O Estado descuida dos riscos dos mais pobres
Folha de São Paulo, 17/07/2021
Sergio Firpo Professor titular e diretor de pesquisa do Insper, é Ph.D. em economia pela Universidade da Califórnia em Berkeley
Há muito tempo se sabe que o Brasil é um dos países mais desiguais do mundo. Há menos de dez países com coeficiente de Gini, medida usual da desigualdade de renda, maior do que o nosso.
Contudo pouco se sabe sobre a volatilidade da renda no país. Dados recentes do IBGE, que permitem acompanhar a mesma pessoa ao longo do tempo, revelam que os rendimentos do trabalho oscilam de maneira desigual. No período de um ano, a variação de renda entre as famílias pobres é quase cinco vezes maior do que entre as ricas.
A flutuação da renda do trabalho, quando não antecipada, implica maiores riscos.
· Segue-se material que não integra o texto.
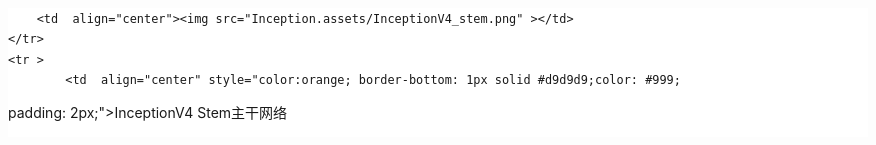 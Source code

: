         <td  align="center"><img src="Inception.assets/InceptionV4_stem.png" ></td>
    </tr>
    <tr >
            <td  align="center" style="color:orange; border-bottom: 1px solid #d9d9d9;color: #999;
padding: 2px;">InceptionV4</td>
        <td   align="center" style="color:orange; border-bottom: 1px solid #d9d9d9;color: #999;
padding: 2px;">Stem主干网络</td>
    </tr>
</table>


<table border="0">
    <tr> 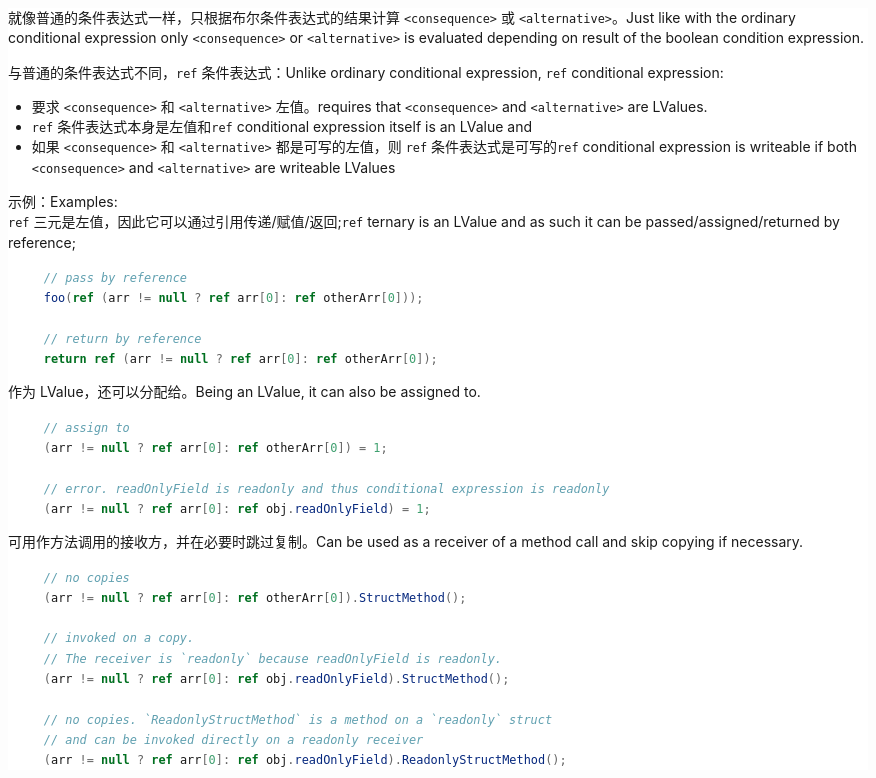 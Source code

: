 <span data-ttu-id="4d0d0-407">就像普通的条件表达式一样，只根据布尔条件表达式的结果计算 `<consequence>` 或 `<alternative>`。</span><span class="sxs-lookup"><span data-stu-id="4d0d0-407">Just like with the ordinary conditional expression only `<consequence>` or `<alternative>` is evaluated depending on result of the boolean condition expression.</span></span>

<span data-ttu-id="4d0d0-408">与普通的条件表达式不同，`ref` 条件表达式：</span><span class="sxs-lookup"><span data-stu-id="4d0d0-408">Unlike ordinary conditional expression, `ref` conditional expression:</span></span>
- <span data-ttu-id="4d0d0-409">要求 `<consequence>` 和 `<alternative>` 左值。</span><span class="sxs-lookup"><span data-stu-id="4d0d0-409">requires that `<consequence>` and `<alternative>` are LValues.</span></span>
- <span data-ttu-id="4d0d0-410">`ref` 条件表达式本身是左值和</span><span class="sxs-lookup"><span data-stu-id="4d0d0-410">`ref` conditional expression itself is an LValue and</span></span>
- <span data-ttu-id="4d0d0-411">如果 `<consequence>` 和 `<alternative>` 都是可写的左值，则 `ref` 条件表达式是可写的</span><span class="sxs-lookup"><span data-stu-id="4d0d0-411">`ref` conditional expression is writeable if both `<consequence>` and `<alternative>` are writeable LValues</span></span>

<span data-ttu-id="4d0d0-412">示例：</span><span class="sxs-lookup"><span data-stu-id="4d0d0-412">Examples:</span></span>  
<span data-ttu-id="4d0d0-413">`ref` 三元是左值，因此它可以通过引用传递/赋值/返回;</span><span class="sxs-lookup"><span data-stu-id="4d0d0-413">`ref` ternary is an LValue and as such it can be passed/assigned/returned by reference;</span></span>
```csharp
     // pass by reference
     foo(ref (arr != null ? ref arr[0]: ref otherArr[0]));

     // return by reference
     return ref (arr != null ? ref arr[0]: ref otherArr[0]);
```

<span data-ttu-id="4d0d0-414">作为 LValue，还可以分配给。</span><span class="sxs-lookup"><span data-stu-id="4d0d0-414">Being an LValue, it can also be assigned to.</span></span>
```csharp
     // assign to
     (arr != null ? ref arr[0]: ref otherArr[0]) = 1;

     // error. readOnlyField is readonly and thus conditional expression is readonly
     (arr != null ? ref arr[0]: ref obj.readOnlyField) = 1;
```

<span data-ttu-id="4d0d0-415">可用作方法调用的接收方，并在必要时跳过复制。</span><span class="sxs-lookup"><span data-stu-id="4d0d0-415">Can be used as a receiver of a method call and skip copying if necessary.</span></span>
```csharp
     // no copies
     (arr != null ? ref arr[0]: ref otherArr[0]).StructMethod();

     // invoked on a copy.
     // The receiver is `readonly` because readOnlyField is readonly.
     (arr != null ? ref arr[0]: ref obj.readOnlyField).StructMethod();

     // no copies. `ReadonlyStructMethod` is a method on a `readonly` struct
     // and can be invoked directly on a readonly receiver
     (arr != null ? ref arr[0]: ref obj.readOnlyField).ReadonlyStructMethod();
```


[summary]: #summary
[drawbacks]: #drawbacks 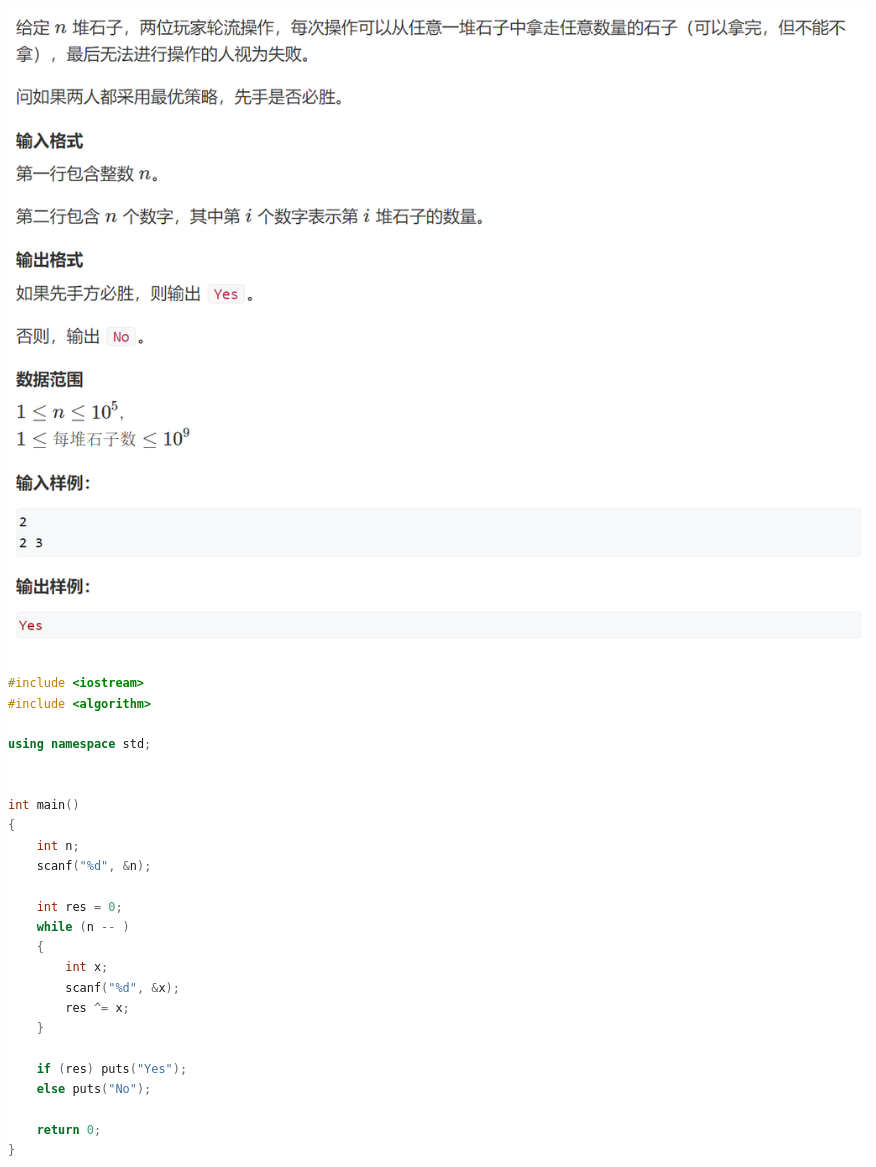 ![image-20240222175803606](assets/image-20240222175803606.png)

```c++
#include <iostream>
#include <algorithm>

using namespace std;


int main()
{
    int n;
    scanf("%d", &n);

    int res = 0;
    while (n -- )
    {
        int x;
        scanf("%d", &x);
        res ^= x;
    }

    if (res) puts("Yes");
    else puts("No");

    return 0;
}
```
Não somos apenas desiguais na renda, somos desiguais do risco.
Trabalhadores jovens e com baixa qualificação transitam entre empregos sem carteira, trabalho autônomo e desemprego. Encargos trabalhistas, baixa produtividade e rigidez salarial ajudam a tornar mais da metade da força de trabalho pouco atrativa no mercado formal. Esses trabalhadores ficam sem acesso ao seguro-desemprego e ao saldo e multa do FGTS, que são instrumentos relevantes de seguro.
O trabalhador autônomo nos centros urbanos está desassistido frente a reduções abruptas de demanda por seus serviços. Não há um empregador com quem dividir o risco do negócio. O acesso a crédito é restrito. Sua poupança, quando possui, é geralmente ilíquida. Não há opções de seguro contra oscilações inesperadas da renda.
Para compensar a exposição involuntária ao risco, os investimentos em ativos arriscados, como em capital humano próprio ou dos filhos, ou os relacionados à expansão do empreendimento são reduzidos. Sem esses investimentos perpetua-se, entre gerações, a pobreza.
O leque de políticas sociais existentes não contempla o trabalhador urbano que vive na informalidade e enfrenta, sem anteparos, o verdadeiro risco-país. São os 30 milhões de trabalhadores que, com a pandemia, se descobriu serem “invisíveis” ao governo.
O Estado descuida dos riscos dos mais pobres. Enquanto isso, grupos empresariais são protegidos da competição externa e servidores públicos têm estabilidade de emprego.
O enfrentamento estrutural da distribuição desigual de risco deveria envolver diversas ações governamentais. Exemplos são a redução de encargos e a criação de mecanismos institucionais de agregação de riscos e de garantias para linhas de crédito privadas para o microempreendedor. Não há bala de prata aqui.
Em nosso país, em que alguns valores têm sinais trocados, tomar risco não gera status social. Estabilidade e segurança, ao contrário, dão status. Quem mais toma risco no Brasil tem baixa escolaridade, é pobre, negro, jovem. É invisível.